__Required action__.
What you return must be every line below that includes the word "only".

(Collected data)
______
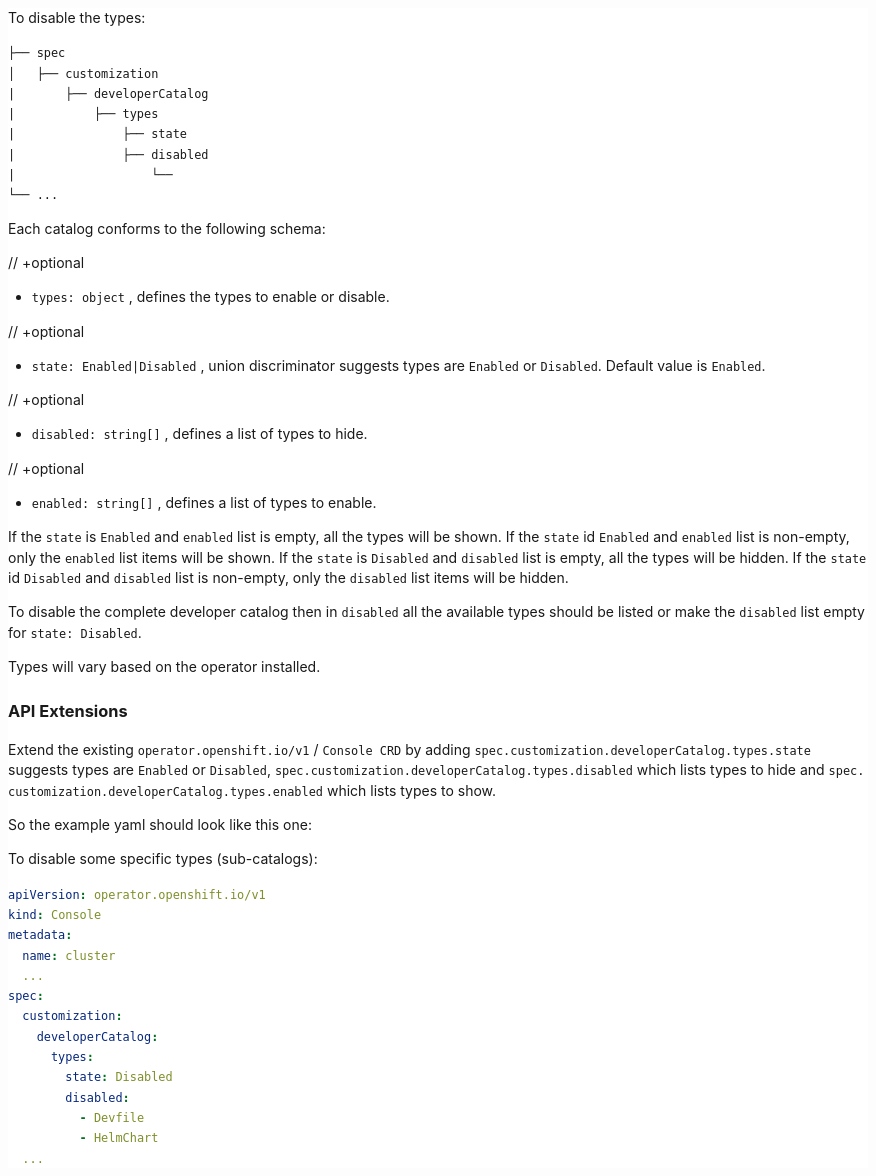 To disable the types:

```text
├── spec
│   ├── customization
|       ├── developerCatalog
|           ├── types
|               ├── state
|               ├── disabled
|                   └──
└── ...
```

Each catalog conforms to the following schema:

// +optional
- `types: object` , defines the types to enable or disable.

// +optional
- `state: Enabled|Disabled` , union discriminator suggests types are `Enabled` or `Disabled`. Default value is `Enabled`.

// +optional
- `disabled: string[]` , defines a list of types to hide. 

// +optional
- `enabled: string[]` , defines a list of types to enable. 

If the `state` is `Enabled` and `enabled` list is empty, all the types will be shown.
If the `state` id `Enabled` and `enabled` list is non-empty, only the `enabled` list items will be shown.
If the `state` is `Disabled` and `disabled` list is empty, all the types will be hidden.
If the `state` id `Disabled` and `disabled` list is non-empty, only the `disabled` list items will be hidden.

To disable the complete developer catalog then in `disabled` all the available types
should be listed or make the `disabled` list empty for `state: Disabled`.

Types will vary based on the operator installed.

### API Extensions

Extend the existing `operator.openshift.io/v1` / `Console CRD` by adding `spec.customization.developerCatalog.types.state` 
suggests types are `Enabled` or `Disabled`,
`spec.customization.developerCatalog.types.disabled` which lists types to hide and 
`spec.customization.developerCatalog.types.enabled` which lists types to show.

So the example yaml should look like this one:

To disable some specific types (sub-catalogs):

```yaml
apiVersion: operator.openshift.io/v1
kind: Console
metadata: 
  name: cluster
  ...
spec: 
  customization:
    developerCatalog:
      types:
        state: Disabled
        disabled: 
          - Devfile
          - HelmChart
  ...
```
______
__Exercise solution__.
If the `state` id `Enabled` and `enabled` list is non-empty, only the `enabled` list items will be shown.
If the `state` id `Disabled` and `disabled` list is non-empty, only the `disabled` list items will be hidden.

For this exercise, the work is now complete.